In that sense, I find a certain similarity with the book What We Don’t Talk About, as it speaks about what often remains closed off - like a bag we carry by our side, yet rarely open to reveal its contents. All the small wins, small losses, and other inner worlds that we seldom put into words, yet carry with us every single day.
With this blog post, we continue the Viva's reading blog series with Ana Kompara, which started last summer. Let’s dare to dive deep, even into the harder truths. What follows is Ana’s written piece…

Ana is wearing Vera Bag Black.
Not everything is shown. Not everything is said. But we carry it all with us. One way or another.
“But if there is no conversation—what do we even have left? Silent sipping at breakfast, smacking at dinner, habits that at times seem unbearable to me, pathetic, miserable. I would want to tell you all of this, but I can’t. I’m afraid.
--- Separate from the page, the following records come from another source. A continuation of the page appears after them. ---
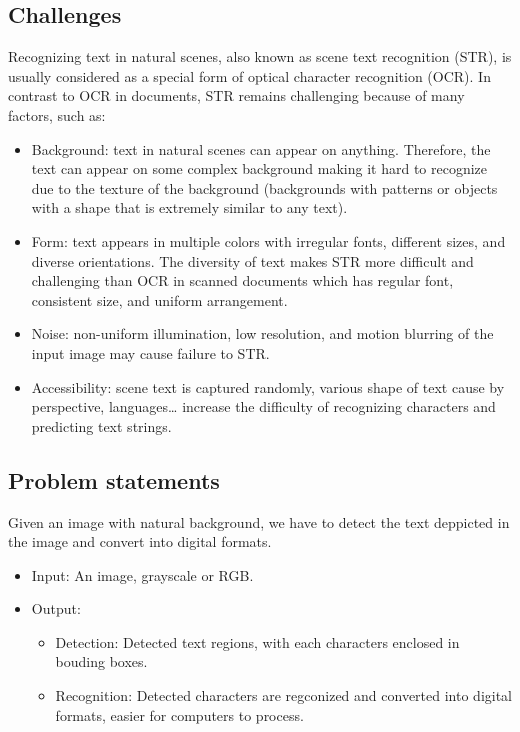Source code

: \documentclass[conference]{IEEEtran}
\begin{document}
\subsection{Challenges}

Recognizing text in natural scenes, also known as scene text recognition (STR), is usually considered as a special form of optical character recognition (OCR). In contrast to OCR in documents, STR remains challenging because of many factors, such as:

\begin{itemize}
    \item Background: text in natural scenes can appear on anything. Therefore, the text can appear on some complex background making it hard to recognize due to the texture of the background (backgrounds with patterns or objects with a shape that is extremely similar to any text).
    \item Form: text appears in multiple colors with irregular fonts, different sizes, and diverse orientations. The diversity of text makes STR more difficult and challenging than OCR in scanned documents which has regular font, consistent size, and uniform arrangement.
    \item Noise: non-uniform illumination, low resolution, and motion blurring of the input image may cause failure to STR.
    \item Accessibility: scene text is captured randomly, various shape of text cause by perspective, languages…  increase the difficulty of recognizing characters and predicting text strings.
\end{itemize}

\subsection{Problem statements}

Given an image with natural background, we have to detect the text deppicted in the image and convert into digital formats.

\begin{itemize}
    \item Input: An image, grayscale or RGB.
    \item Output: 
        \begin{itemize}
            \item Detection: Detected text regions, with each characters enclosed in bouding boxes.
            \item Recognition: Detected characters are regconized and converted into digital formats, easier for computers to process.
        \end{itemize}
\end{itemize}
\end{document}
It’s too late; it’s no longer important to say something I should have said long ago. Now I only remain silent, retreat into silence, close myself into silence, irreversibly. You pretend not to notice it, because that suits you best. How did it happen to us that we sit and exist parallel to each other, without a point of contact, in the same apartment, side by side? Two bodies without touch, two people without words. Sometimes, when I’m alone, I feel as if I need your confirmation of my existence. After so many years, I can no longer be alone. Our marriage is like a cracked bathroom tile. The crack is clearly visible, yet the tile remains one, stuck to the surface that won’t let it fall apart. What keeps us together is that surface—the fear of being alone.”
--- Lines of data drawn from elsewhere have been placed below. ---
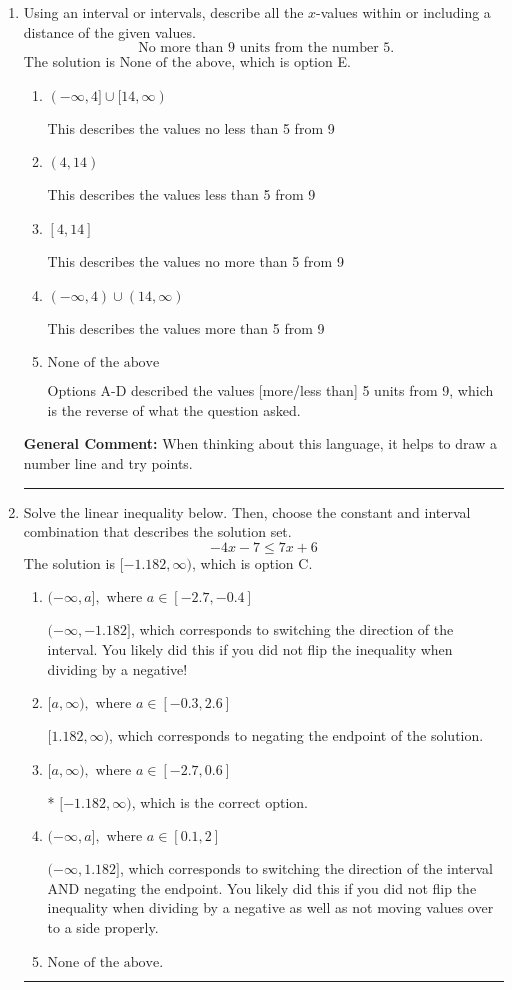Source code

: \documentclass{extbook}[14pt]
\newcommand{\litem}[1]{\item #1

\rule{\textwidth}{0.4pt}}
\begin{document}
\begin{enumerate}\litem{
Using an interval or intervals, describe all the $x$-values within or including a distance of the given values.
\[ \text{ No more than } 9 \text{ units from the number } 5. \]
The solution is \( \text{None of the above} \), which is option E.\begin{enumerate}[label=\Alph*.]
\item \( (-\infty, 4] \cup [14, \infty) \)

This describes the values no less than 5 from 9
\item \( (4, 14) \)

This describes the values less than 5 from 9
\item \( [4, 14] \)

This describes the values no more than 5 from 9
\item \( (-\infty, 4) \cup (14, \infty) \)

This describes the values more than 5 from 9
\item \( \text{None of the above} \)

Options A-D described the values [more/less than] 5 units from 9, which is the reverse of what the question asked.
\end{enumerate}

\textbf{General Comment:} When thinking about this language, it helps to draw a number line and try points.
}
\litem{
Solve the linear inequality below. Then, choose the constant and interval combination that describes the solution set.
\[ -4x -7 \leq 7x + 6 \]
The solution is \( [-1.182, \infty) \), which is option C.\begin{enumerate}[label=\Alph*.]
\item \( (-\infty, a], \text{ where } a \in [-2.7, -0.4] \)

 $(-\infty, -1.182]$, which corresponds to switching the direction of the interval. You likely did this if you did not flip the inequality when dividing by a negative!
\item \( [a, \infty), \text{ where } a \in [-0.3, 2.6] \)

 $[1.182, \infty)$, which corresponds to negating the endpoint of the solution.
\item \( [a, \infty), \text{ where } a \in [-2.7, 0.6] \)

* $[-1.182, \infty)$, which is the correct option.
\item \( (-\infty, a], \text{ where } a \in [0.1, 2] \)

 $(-\infty, 1.182]$, which corresponds to switching the direction of the interval AND negating the endpoint. You likely did this if you did not flip the inequality when dividing by a negative as well as not moving values over to a side properly.
\item \( \text{None of the above}. \)


\end{enumerate}}
\end{enumerate}
\end{document}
Every regular reader, at some point, wishes to read about topics that are not talked about. There aren’t many such books. In fact, authors often write them precisely because they felt their absence in the literary landscape—because they did not exist before. One such author is the Croatian writer Slavenka Drakulić, who has already captivated many readers with some of her earlier works that reveal hidden (women’s) stories: The Invisible Woman and Other Stories, Mileva Einstein: Theory of Sorrow, and Dora and the Minotaur.
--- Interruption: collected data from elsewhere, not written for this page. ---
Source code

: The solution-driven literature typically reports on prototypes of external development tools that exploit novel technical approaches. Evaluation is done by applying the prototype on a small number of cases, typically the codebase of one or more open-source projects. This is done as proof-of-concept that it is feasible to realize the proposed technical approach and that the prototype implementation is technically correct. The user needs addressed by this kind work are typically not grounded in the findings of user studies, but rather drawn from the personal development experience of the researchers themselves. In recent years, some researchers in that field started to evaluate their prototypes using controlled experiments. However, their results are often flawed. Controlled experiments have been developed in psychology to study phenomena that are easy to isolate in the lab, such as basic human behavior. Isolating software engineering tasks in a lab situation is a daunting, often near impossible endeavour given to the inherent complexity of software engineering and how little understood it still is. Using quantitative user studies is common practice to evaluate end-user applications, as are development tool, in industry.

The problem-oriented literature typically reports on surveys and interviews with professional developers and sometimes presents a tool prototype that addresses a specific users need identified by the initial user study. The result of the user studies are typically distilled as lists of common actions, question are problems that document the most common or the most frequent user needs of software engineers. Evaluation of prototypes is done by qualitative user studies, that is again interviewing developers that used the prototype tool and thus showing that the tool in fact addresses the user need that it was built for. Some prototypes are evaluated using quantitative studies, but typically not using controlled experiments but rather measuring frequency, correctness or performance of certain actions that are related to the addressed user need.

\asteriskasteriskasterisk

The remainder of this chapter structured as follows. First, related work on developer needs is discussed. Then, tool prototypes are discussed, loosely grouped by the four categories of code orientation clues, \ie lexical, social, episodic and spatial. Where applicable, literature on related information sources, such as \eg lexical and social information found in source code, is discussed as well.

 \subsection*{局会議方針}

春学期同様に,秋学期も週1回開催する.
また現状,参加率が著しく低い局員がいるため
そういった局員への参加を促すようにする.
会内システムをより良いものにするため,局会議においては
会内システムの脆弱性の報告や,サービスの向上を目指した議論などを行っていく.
In What We Don’t Talk About, with her characteristic style—neither morbid nor kitschy—she takes us exactly where we do not want to go. And yet, whether we are fortunate or not, sooner or later we all end up there in some way. On a hospital bed. In shame, pain, divorce, inheritance, alienation, loss, illness, old age. Although these vulnerabilities are usually what we fear the most, it is precisely there that the depth of humanity resides. Do we dare step into it, as Slavenka does? Courageously and with empathy?
After reading all sixteen stories, you will most likely feel at least somewhat shaken. But at the same time, you will also feel a sense of relief: this, too, truly exists. This, too, is normal. This, too, is part of life. Not only that—someone has even written a book about it.